- [Activity]: Only the lines below from the one containing "In this file" to the one containing "add a inject, a change and a SenseHat node" should be repeated, both included and unchanged.
• • • • • • •
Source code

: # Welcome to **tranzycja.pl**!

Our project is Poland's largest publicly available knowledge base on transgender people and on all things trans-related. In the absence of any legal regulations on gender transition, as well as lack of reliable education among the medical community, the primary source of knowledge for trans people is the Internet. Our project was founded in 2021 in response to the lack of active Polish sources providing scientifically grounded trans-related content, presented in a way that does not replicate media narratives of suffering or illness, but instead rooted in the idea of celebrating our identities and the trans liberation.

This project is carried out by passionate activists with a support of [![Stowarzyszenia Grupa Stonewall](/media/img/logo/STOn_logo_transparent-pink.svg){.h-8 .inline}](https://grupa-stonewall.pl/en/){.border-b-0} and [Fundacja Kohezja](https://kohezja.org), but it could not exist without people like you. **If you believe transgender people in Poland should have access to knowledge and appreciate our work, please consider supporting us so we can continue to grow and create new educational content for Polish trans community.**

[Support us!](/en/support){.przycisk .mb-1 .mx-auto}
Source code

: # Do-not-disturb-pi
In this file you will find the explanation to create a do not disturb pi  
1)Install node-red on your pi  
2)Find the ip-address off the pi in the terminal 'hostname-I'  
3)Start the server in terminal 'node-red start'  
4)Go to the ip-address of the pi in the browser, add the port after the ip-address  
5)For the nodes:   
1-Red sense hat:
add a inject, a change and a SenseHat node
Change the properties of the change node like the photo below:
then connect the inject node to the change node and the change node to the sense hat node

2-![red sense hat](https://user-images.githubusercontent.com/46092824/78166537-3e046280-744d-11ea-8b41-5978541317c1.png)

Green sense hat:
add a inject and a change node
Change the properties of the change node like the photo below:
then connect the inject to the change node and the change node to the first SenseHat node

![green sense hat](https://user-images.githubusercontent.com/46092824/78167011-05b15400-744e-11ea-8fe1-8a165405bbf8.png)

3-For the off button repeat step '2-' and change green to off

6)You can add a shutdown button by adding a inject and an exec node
• • • • • • •
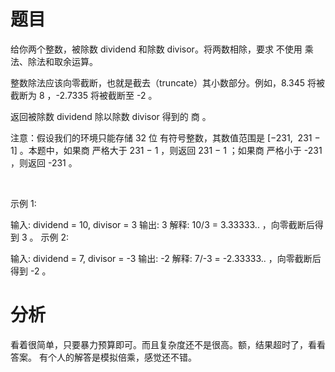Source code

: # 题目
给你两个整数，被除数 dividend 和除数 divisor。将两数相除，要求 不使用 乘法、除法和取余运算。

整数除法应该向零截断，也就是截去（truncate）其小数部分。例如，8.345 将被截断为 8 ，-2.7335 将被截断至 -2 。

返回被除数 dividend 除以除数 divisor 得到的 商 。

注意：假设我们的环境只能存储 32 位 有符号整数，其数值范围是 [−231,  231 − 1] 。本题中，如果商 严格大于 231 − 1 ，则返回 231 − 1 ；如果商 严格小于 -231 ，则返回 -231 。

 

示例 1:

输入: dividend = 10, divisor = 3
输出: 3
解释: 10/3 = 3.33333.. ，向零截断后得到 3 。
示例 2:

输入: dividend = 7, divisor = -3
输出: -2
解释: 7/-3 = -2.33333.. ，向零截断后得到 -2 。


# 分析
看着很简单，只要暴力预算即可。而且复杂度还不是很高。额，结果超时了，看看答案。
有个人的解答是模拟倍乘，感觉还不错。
• • • • • • •
- [Worked solution]:
In this file you will find the explanation to create a do not disturb pi  
1)Install node-red on your pi  
2)Find the ip-address off the pi in the terminal 'hostname-I'  
3)Start the server in terminal 'node-red start'  
4)Go to the ip-address of the pi in the browser, add the port after the ip-address  
5)For the nodes:   
1-Red sense hat:
add a inject, a change and a SenseHat node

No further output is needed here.